LayeringDiff: Layered Image Synthesis via Generation, then Disassembly with Generative Knowledge
Kyoungkook Kang, Gyujin Sim, Geonung Kim, Donguk Kim, Seungho Nam, Sunghyun Cho
TL;DR
LayeringDiff reframes layered image synthesis as a decomposition problem: it first generates a composite image with a pretrained generator and then recovers foreground and background layers using a diffusion-based Foreground-Background Diffusion Decomposition (FBDD) module and a High-Frequency Alignment (HFA) module. This approach avoids large-scale, fine-tuned training for layer-specific content and leverages robust generative priors to achieve diverse, well-proportioned layers, refined textures, and seamless composition. Extensive experiments, including a user study, show improved foreground/background quality, natural blending, and broad applicability to multi-layer synthesis and real-world image decomposition. The method demonstrates practical benefits in terms of diversity, realism, and flexibility, while acknowledging limitations in alpha accuracy and shadow handling that are discussed further in the supplementary material.
Abstract
Layers have become indispensable tools for professional artists, allowing them to build a hierarchical structure that enables independent control over individual visual elements.
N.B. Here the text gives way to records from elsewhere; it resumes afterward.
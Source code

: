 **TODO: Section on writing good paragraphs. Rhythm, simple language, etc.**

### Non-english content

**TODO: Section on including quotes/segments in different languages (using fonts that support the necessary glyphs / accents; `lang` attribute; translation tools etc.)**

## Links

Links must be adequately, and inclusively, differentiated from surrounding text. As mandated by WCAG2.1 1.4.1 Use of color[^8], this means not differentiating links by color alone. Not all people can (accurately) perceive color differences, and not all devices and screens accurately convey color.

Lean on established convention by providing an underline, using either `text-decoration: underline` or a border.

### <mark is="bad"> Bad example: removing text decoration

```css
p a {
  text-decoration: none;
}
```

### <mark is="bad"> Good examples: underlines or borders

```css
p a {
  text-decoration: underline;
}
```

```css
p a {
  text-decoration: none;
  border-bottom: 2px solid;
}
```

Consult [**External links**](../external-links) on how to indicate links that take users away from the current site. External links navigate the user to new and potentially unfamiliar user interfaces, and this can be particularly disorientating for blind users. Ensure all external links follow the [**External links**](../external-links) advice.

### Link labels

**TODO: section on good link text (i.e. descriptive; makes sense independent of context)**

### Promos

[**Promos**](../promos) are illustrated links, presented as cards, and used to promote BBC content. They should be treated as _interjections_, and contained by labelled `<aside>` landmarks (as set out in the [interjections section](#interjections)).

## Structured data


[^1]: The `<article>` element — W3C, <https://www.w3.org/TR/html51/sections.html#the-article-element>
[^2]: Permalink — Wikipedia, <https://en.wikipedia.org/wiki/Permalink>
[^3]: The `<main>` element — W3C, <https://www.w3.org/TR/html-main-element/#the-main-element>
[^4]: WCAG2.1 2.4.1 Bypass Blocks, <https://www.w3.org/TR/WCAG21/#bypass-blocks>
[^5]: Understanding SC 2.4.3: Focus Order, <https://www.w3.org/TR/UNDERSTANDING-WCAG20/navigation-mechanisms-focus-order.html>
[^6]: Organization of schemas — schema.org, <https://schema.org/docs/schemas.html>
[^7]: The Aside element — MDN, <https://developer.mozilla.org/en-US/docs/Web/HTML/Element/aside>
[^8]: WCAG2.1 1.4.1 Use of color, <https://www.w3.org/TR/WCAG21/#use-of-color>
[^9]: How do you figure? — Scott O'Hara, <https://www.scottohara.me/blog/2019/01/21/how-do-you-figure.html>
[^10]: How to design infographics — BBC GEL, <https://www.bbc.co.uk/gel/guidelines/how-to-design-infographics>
In this paper, we propose LayeringDiff, a novel pipeline for the synthesis of layered images, which begins by generating a composite image using an off-the-shelf image generative model, followed by disassembling the image into its constituent foreground and background layers. By extracting layers from a composite image, rather than generating them from scratch, LayeringDiff bypasses the need for large-scale training to develop generative capabilities for individual layers. Furthermore, by utilizing a pretrained off-the-shelf generative model, our method can produce diverse contents and object scales in synthesized layers. For effective layer decomposition, we adapt a large-scale pretrained generative prior to estimate foreground and background layers. We also propose high-frequency alignment modules to refine the fine-details of the estimated layers. Our comprehensive experiments demonstrate that our approach effectively synthesizes layered images and supports various practical applications.